RF: nipype interface to datalad (eg. DataladGrabber)?

nipy / nipype

Workflows and interfaces for neuroimaging packages

https://nipype.readthedocs.org/en/latest/

Other

751 stars 530 forks source link

RF: nipype interface to datalad (eg. DataladGrabber)? #2191

Open oesteban opened 7 years ago

oesteban commented 7 years ago

I'm sure @yarikoptic has already some thoughts about this. I would like to gauge how many people would be interested in a Nipype interfaces that leverages datalad to get any data. I'm particularly thinking of a use case: fetching only one subject from one openfmri dataset.

satra commented 7 years ago

@oesteban - we do this for all our workshops now. not even one subject at times :)

there are few things we have contemplated with @yarikoptic.

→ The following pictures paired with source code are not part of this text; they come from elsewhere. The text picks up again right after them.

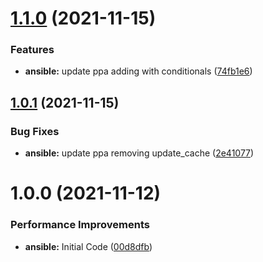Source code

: # [1.1.0](https://github.com/hackwish/ansible-anbox/compare/v1.0.1...v1.1.0) (2021-11-15)


### Features

* **ansible:** update ppa adding with conditionals ([74fb1e6](https://github.com/hackwish/ansible-anbox/commit/74fb1e67990f9ed5f1d000b3641db520b2fdfea6))

## [1.0.1](https://github.com/hackwish/ansible-anbox/compare/v1.0.0...v1.0.1) (2021-11-15)


### Bug Fixes

* **ansible:** update ppa removing update_cache ([2e41077](https://github.com/hackwish/ansible-anbox/commit/2e4107715a35970bbd0e7005fcd10e5d4974f66d))

# 1.0.0 (2021-11-12)


### Performance Improvements

* **ansible:** Initial Code ([00d8dfb](https://github.com/hackwish/ansible-anbox/commit/00d8dfb34f48a3b7349bf5f93455be1cc7b00ec3))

automatic data grabbing by inserting datalad module which overwrites open.
a more explicit grabber.

and perhaps a combination of both ideas.

oesteban commented 7 years ago

We implemented a test battery that grabs random subjects from openfmri, and we are using datalad for this. I guess my proposal was basically option 2). I think we can allocate some time to this, so if someone starts with it let us know :D

yarikoptic commented 5 years ago

ATM I am using a kludge for a DataGrabber:

# assure that we have all input data
import datalad.api as dl
for v in files.outputs.trait_names():
    if not v.startswith('trait_'):
        dl.get(getattr(files.outputs, v))

So may be it is just that there could be a runtime option for nipype to make DataGrabber "datalad get" all the files it grabs? It would add a slight delay since datalad would need to check those out, but it might be very well worth it, more targeted (although not as functional) than 1, and more seamless than 2 ;-)

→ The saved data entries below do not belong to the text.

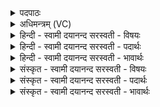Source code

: <details><summary>पदपाठः</summary>

प्राच्यै॑। दि॒शे। स्वाहा॑। अ॒र्वाच्यै॑। दि॒शे। स्वाहा॑। दक्षि॑णायै। दि॒शे। स्वाहा॑। अ॒र्वाच्यै॑। दि॒शे। स्वाहा॑। प्र॒तीच्यै॑। दि॒शे। स्वाहा॑। अ॒र्वाच्यै॑। दि॒शे। स्वाहा॑। उदी॑च्यै। दि॒शे। स्वाहा॑। अ॒र्वाच्यै॑। दि॒शे। स्वाहा॑। ऊ॒र्ध्वायै॑। दि॒शे। स्वाहा॑। अ॒र्वाच्यै॑। दि॒शे। स्वाहा॑। अवा॑च्यै। दि॒शे। स्वाहा॑। अ॒र्वाच्यै॑। दि॒शे। स्वाहा॑। २४।
</details>

<details><summary>अधिमन्त्रम् (VC)</summary>

- दिशो देवताः
- प्रजापतिर्ऋषिः
- निचृदतिधृतिः
- षड्जः
</details>

<details><summary>हिन्दी - स्वामी दयानन्द सरस्वती  - विषयः</summary>

फिर किसलिये होम करना चाहिये, इस विषय को अगले मन्त्र में कहा है ॥
</details>

<details><summary>हिन्दी - स्वामी दयानन्द सरस्वती  - पदार्थः</summary>

पदार्थान्वयभाषाः -  जिन विद्वानों ने (प्राच्यै) जो प्रथम प्राप्त होती है अर्थात् प्रथम सूर्य मण्डल का संयोग करती उस (दिशे) दिशा के लिये (स्वाहा) ज्योतिःशास्त्रविद्यायुक्त वाणी (अर्वाच्यै) जो नीचे से सूर्यमण्डल को प्राप्त अर्थात् जब विषुमती रेखा से उत्तर का सूर्य नीचे-नीचे गिरता है, उस नीचे की (दिशे) दिशा के लिये (स्वाहा) ज्योतिःशास्त्रयुक्त वाणी (दक्षिणायै) जो पूर्वमुखवाले पुरुष के दाहिनी बाँह के निकट है, उस दक्षिण (दिशे) दिशा के लिये (स्वाहा) उक्त वाणी (अर्वाच्यै) निम्न है, उस (दिशे) दिशा के लिये (स्वाहा) उक्त वाणी (प्रतीच्यै) जो सूर्यमण्डल के प्रतिमुख अर्थात् लौटने के समय में प्राप्त और पूर्वमुखवाले पुरुष के पीठ पीछे होती उस पश्चिम (दिशे) दिशा के लिये (स्वाहा) ज्योतिःशास्त्रयुक्त वाणी (अर्वाच्यै) पश्चिम के नीचे जो (दिशे) दिशा है, उस के लिये (स्वाहा) ज्योतिःशास्त्रयुक्त वाणी (उदीच्यै) जो पूर्वाभिमुख पुरुष के वामभाग को प्राप्त होती, उस उत्तम (दिशे) दिशा के लिये (स्वाहा) ज्योतिःशास्त्रयुक्त वाणी (अर्वाच्यै) पृथिवी गोल में जो उत्तर दिशा के तले दिशा है, उस (दिशे) दिशा के लिये (स्वाहा) ज्योतिःशास्त्रयुक्त वाणी (ऊर्ध्वायै) जो ऊपर को वर्त्तमान है, उस (दिशे) दिशा के लिये (स्वाहा) ज्योतिःशास्त्रयुक्त वाणी (अर्वाच्यै) जो विरुद्ध प्राप्त होती ऊपरवाली दिशा के नीचे अर्थात् कभी पूर्व गिनी जाती, कभी उत्तर, कभी दक्षिण, कभी पश्चिम मानी जाती है, उस (दिशे) दिशा के लिये (स्वाहा) ज्योतिःशास्त्रयुक्त वाणी और (अवाच्यै) जो सबसे नीचे वर्त्तमान उस (दिशे) दिशा के लिये (स्वाहा) ज्योतिःशास्त्रविचारयुक्त वाणी तथा (अर्वाच्यै) पृथिवी गोल में जो उक्त प्रत्येक कोण दिशाओं के तले की दिशा है, उस (दिशे) दिशा के लिये (स्वाहा) ज्योतिःशास्त्रविद्यायुक्त वाणी विधान की, वे सब ओर कुशली अर्थात् आनन्दी होते हैं ॥२४ ॥
</details>

<details><summary>हिन्दी - स्वामी दयानन्द सरस्वती  - भावार्थः</summary>

भावार्थभाषाः -  हे मनुष्यो ! चार मुख्य दिशा और चार उपदिशा अर्थात् कोण दिशा भी वर्त्तमान हैं। ऐसे ऊपर और नीचे की दिशा भी वर्त्तमान हैं। वे मिल कर सब दश होती हैं, यह जानना चाहिये और एक क्रम से निश्चय नहीं की हुई तथा अपनी-अपनी कल्पना में समर्थ भी है, उनको उन-उनके अर्थ में समर्थन करने की यह रीति है कि जहाँ मनुष्य आप स्थित हो, उस देश को लेके सब की कल्पना होती है, इसको जानो ॥२४ ॥
</details>

<details><summary>संस्कृत - स्वामी दयानन्द सरस्वती  - विषयः</summary>

पुनः किमर्थो होमः कर्त्तव्य इत्याह ॥
</details>

<details><summary>संस्कृत - स्वामी दयानन्द सरस्वती  - पदार्थः</summary>

पदार्थान्वयभाषाः -  यैर्विद्वद्भिः प्राच्यै दिशे स्वाहाऽर्वाच्यै दिशे स्वाहा दक्षिणायै दिशे स्वाहाऽर्वाच्यै दिशे स्वाहा प्रतीच्यै दिशे स्वाहाऽर्वाच्यै दिशे स्वाहोदीच्यै दिशे स्वाहाऽर्वाच्यै दिशे स्वाहोर्ध्वायै दिशे स्वाहाऽर्वाच्यै दिशे स्वाहाऽवाच्यै दिशे स्वाहाऽर्वाच्यै दिशे स्वाहा च विधीयते ते सर्वतः कुशलिनो भवन्ति ॥२४ ॥
</details>

<details><summary>संस्कृत - स्वामी दयानन्द सरस्वती  - भावार्थः</summary>

भावार्थभाषाः -  हे मनुष्याश्चतस्रो मुख्या दिशः सन्ति तथा चतस्र उपदिशोऽपि वर्त्तन्त एवमूर्ध्वाऽर्वाची च दिशौ वर्त्तेते ता मिलित्वा दश जायन्त इति वेद्यम्। अनवस्थिता इमा विभ्व्यश्च सन्ति, यत्र स्वयं स्थितो भवेत्तद्देशमारभ्य सर्वासां कल्पना भवतीति विजानीत ॥२४ ॥
</details>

satra commented 5 years ago

@yarikoptic - a few comments/questions on this:

perhaps this can be done at the File trait level? is there a datalad api to check if a given path is a datalad file?
if a dataset is mounted readonly into a container, how would this work?
what if there are multiple locations/datalad datasets for files?
the option to not using File trait is to consider extending the glob process, which is a subfunction, and adding an optional input (e.g., datalad_fetch=True)

oesteban commented 5 years ago

perhaps this can be done at the File trait level? is there a datalad api to check if a given path is a datalad file?

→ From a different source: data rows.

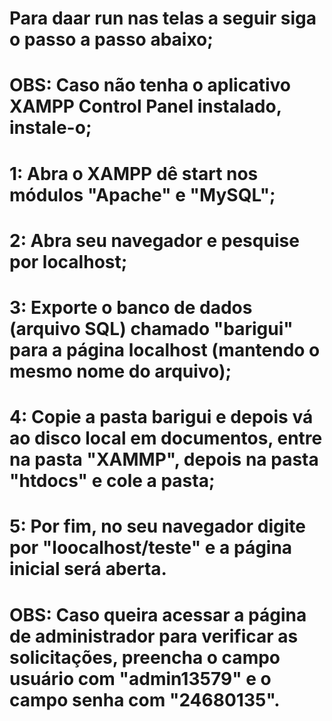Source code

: # Para daar run nas telas a seguir siga o passo a passo abaixo;
# OBS: Caso não tenha o aplicativo XAMPP Control Panel instalado, instale-o;
# 1: Abra o XAMPP dê start nos módulos "Apache" e "MySQL";
# 2: Abra seu navegador e pesquise por localhost;
# 3: Exporte o banco de dados (arquivo SQL) chamado "barigui" para a página localhost (mantendo o mesmo nome do arquivo);
# 4: Copie a pasta barigui e depois vá ao disco local em documentos, entre na pasta "XAMMP", depois na pasta "htdocs" e cole a pasta;
# 5: Por fim, no seu navegador digite por "loocalhost/teste" e a página inicial será aberta.
# OBS: Caso queira acessar a página de administrador para verificar as solicitações, preencha o campo usuário com "admin13579" e o campo senha com "24680135".

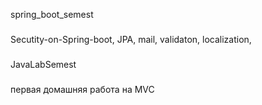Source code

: spring_boot_semest
###
Secutity-on-Spring-boot,
JPA,
mail,
validaton,
localization,
###
JavaLabSemest
###
первая домашняя работа на MVC
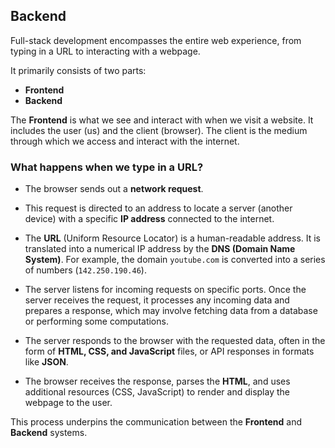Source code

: ## Backend

Full-stack development encompasses the entire web experience, from typing in a URL to interacting with a webpage.

It primarily consists of two parts:

- **Frontend**
- **Backend**

The **Frontend** is what we see and interact with when we visit a website. It includes the user (us) and the client (browser). The client is the medium through which we access and interact with the internet.

### What happens when we type in a URL?

- The browser sends out a **network request**.

- This request is directed to an address to locate a server (another device) with a specific **IP address** connected to the internet.

- The **URL** (Uniform Resource Locator) is a human-readable address. It is translated into a numerical IP address by the **DNS (Domain Name System)**. For example, the domain `youtube.com` is converted into a series of numbers (`142.250.190.46`).

- The server listens for incoming requests on specific ports. Once the server receives the request, it processes any incoming data and prepares a response, which may involve fetching data from a database or performing some computations.

- The server responds to the browser with the requested data, often in the form of **HTML, CSS, and JavaScript** files, or API responses in formats like **JSON**.

- The browser receives the response, parses the **HTML**, and uses additional resources (CSS, JavaScript) to render and display the webpage to the user.

This process underpins the communication between the **Frontend** and **Backend** systems.
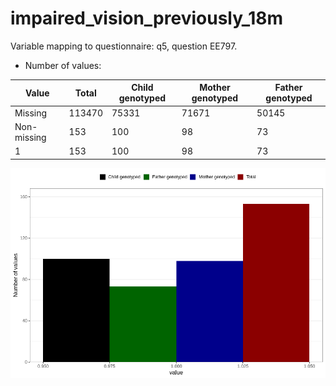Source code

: # impaired_vision_previously_18m
Variable mapping to questionnaire: q5, question EE797.
- Number of values:

| Value | Total | Child genotyped | Mother genotyped | Father genotyped |
| ----- | ----- | --------------- | ---------------- | ---------------- |
| Missing | 113470 | 75331 | 71671 | 50145 |
| Non-missing | 153 | 100 | 98 | 73 |
| 1 | 153 | 100 | 98 | 73 |



![](impaired_vision_previously_18m_n.png)



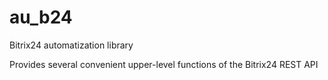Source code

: # au_b24
Bitrix24 automatization library

Provides several convenient upper-level functions of the Bitrix24 REST API
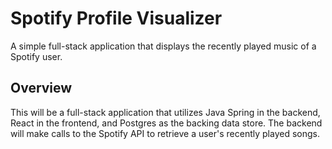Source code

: # Spotify Profile Visualizer

A simple full-stack application that displays the recently played music of a Spotify user.

## Overview

This will be a full-stack application that utilizes Java Spring in the backend, React in the frontend, and Postgres as the backing data store.
The backend will make calls to the Spotify API to retrieve a user's recently played songs.

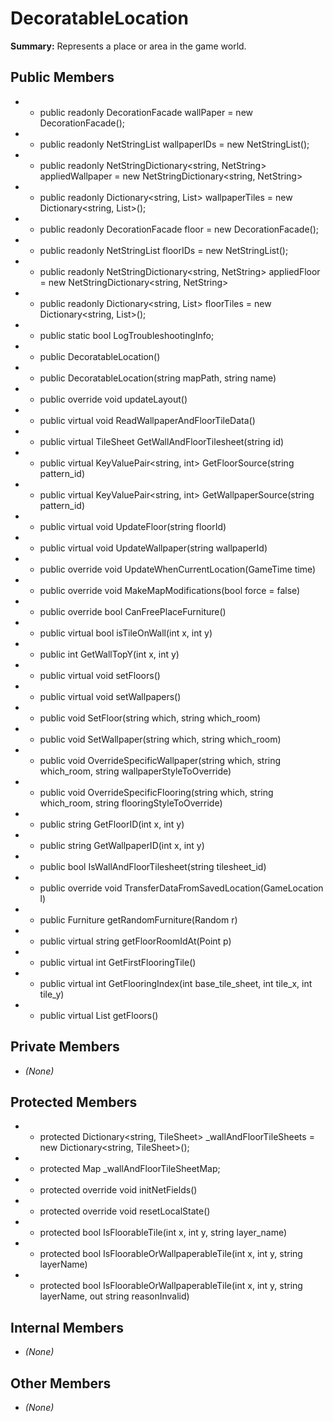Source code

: # DecoratableLocation

**Summary:** Represents a place or area in the game world.

## Public Members
- - public readonly DecorationFacade wallPaper = new DecorationFacade();
- - public readonly NetStringList wallpaperIDs = new NetStringList();
- - public readonly NetStringDictionary<string, NetString> appliedWallpaper = new NetStringDictionary<string, NetString>
- - public readonly Dictionary<string, List<Vector3>> wallpaperTiles = new Dictionary<string, List<Vector3>>();
- - public readonly DecorationFacade floor = new DecorationFacade();
- - public readonly NetStringList floorIDs = new NetStringList();
- - public readonly NetStringDictionary<string, NetString> appliedFloor = new NetStringDictionary<string, NetString>
- - public readonly Dictionary<string, List<Vector3>> floorTiles = new Dictionary<string, List<Vector3>>();
- - public static bool LogTroubleshootingInfo;
- - public DecoratableLocation()
- - public DecoratableLocation(string mapPath, string name)
- - public override void updateLayout()
- - public virtual void ReadWallpaperAndFloorTileData()
- - public virtual TileSheet GetWallAndFloorTilesheet(string id)
- - public virtual KeyValuePair<string, int> GetFloorSource(string pattern_id)
- - public virtual KeyValuePair<string, int> GetWallpaperSource(string pattern_id)
- - public virtual void UpdateFloor(string floorId)
- - public virtual void UpdateWallpaper(string wallpaperId)
- - public override void UpdateWhenCurrentLocation(GameTime time)
- - public override void MakeMapModifications(bool force = false)
- - public override bool CanFreePlaceFurniture()
- - public virtual bool isTileOnWall(int x, int y)
- - public int GetWallTopY(int x, int y)
- - public virtual void setFloors()
- - public virtual void setWallpapers()
- - public void SetFloor(string which, string which_room)
- - public void SetWallpaper(string which, string which_room)
- - public void OverrideSpecificWallpaper(string which, string which_room, string wallpaperStyleToOverride)
- - public void OverrideSpecificFlooring(string which, string which_room, string flooringStyleToOverride)
- - public string GetFloorID(int x, int y)
- - public string GetWallpaperID(int x, int y)
- - public bool IsWallAndFloorTilesheet(string tilesheet_id)
- - public override void TransferDataFromSavedLocation(GameLocation l)
- - public Furniture getRandomFurniture(Random r)
- - public virtual string getFloorRoomIdAt(Point p)
- - public virtual int GetFirstFlooringTile()
- - public virtual int GetFlooringIndex(int base_tile_sheet, int tile_x, int tile_y)
- - public virtual List<Rectangle> getFloors()

## Private Members
- *(None)*

## Protected Members
- - protected Dictionary<string, TileSheet> _wallAndFloorTileSheets = new Dictionary<string, TileSheet>();
- - protected Map _wallAndFloorTileSheetMap;
- - protected override void initNetFields()
- - protected override void resetLocalState()
- - protected bool IsFloorableTile(int x, int y, string layer_name)
- - protected bool IsFloorableOrWallpaperableTile(int x, int y, string layerName)
- - protected bool IsFloorableOrWallpaperableTile(int x, int y, string layerName, out string reasonInvalid)

## Internal Members
- *(None)*

## Other Members
- *(None)*

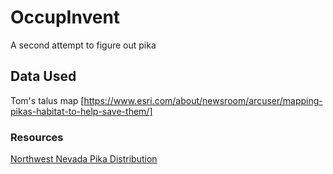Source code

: # OccupInvent
A second attempt to figure out pika 

## Data Used
Tom's talus map
[https://www.esri.com/about/newsroom/arcuser/mapping-pikas-habitat-to-help-save-them/]

### Resources
[Northwest Nevada Pika Distribution]()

+1 to handle this at trait level.

2. if a dataset is mounted readonly into a container, how would this work?

Hardly - or if you are using singularity, which is read-only by default. Fortunately, we are dealing with these problems in TemplateFlow and found some compromises.

3. what if there are multiple locations/datalad datasets for files?

What do you mean?

satra commented 5 years ago

what if there are multiple locations/datalad datasets for files? What do you mean?

don't know if you can do a datalad get from an absolute path from an arbitrary location.

effigies commented 5 years ago

don't know if you can do a datalad get from an absolute path from an arbitrary location.

Yes, if you do datalad get with an absolute path, it will find the appropriate git root and ensure that file is available at that path. Or am I misunderstanding?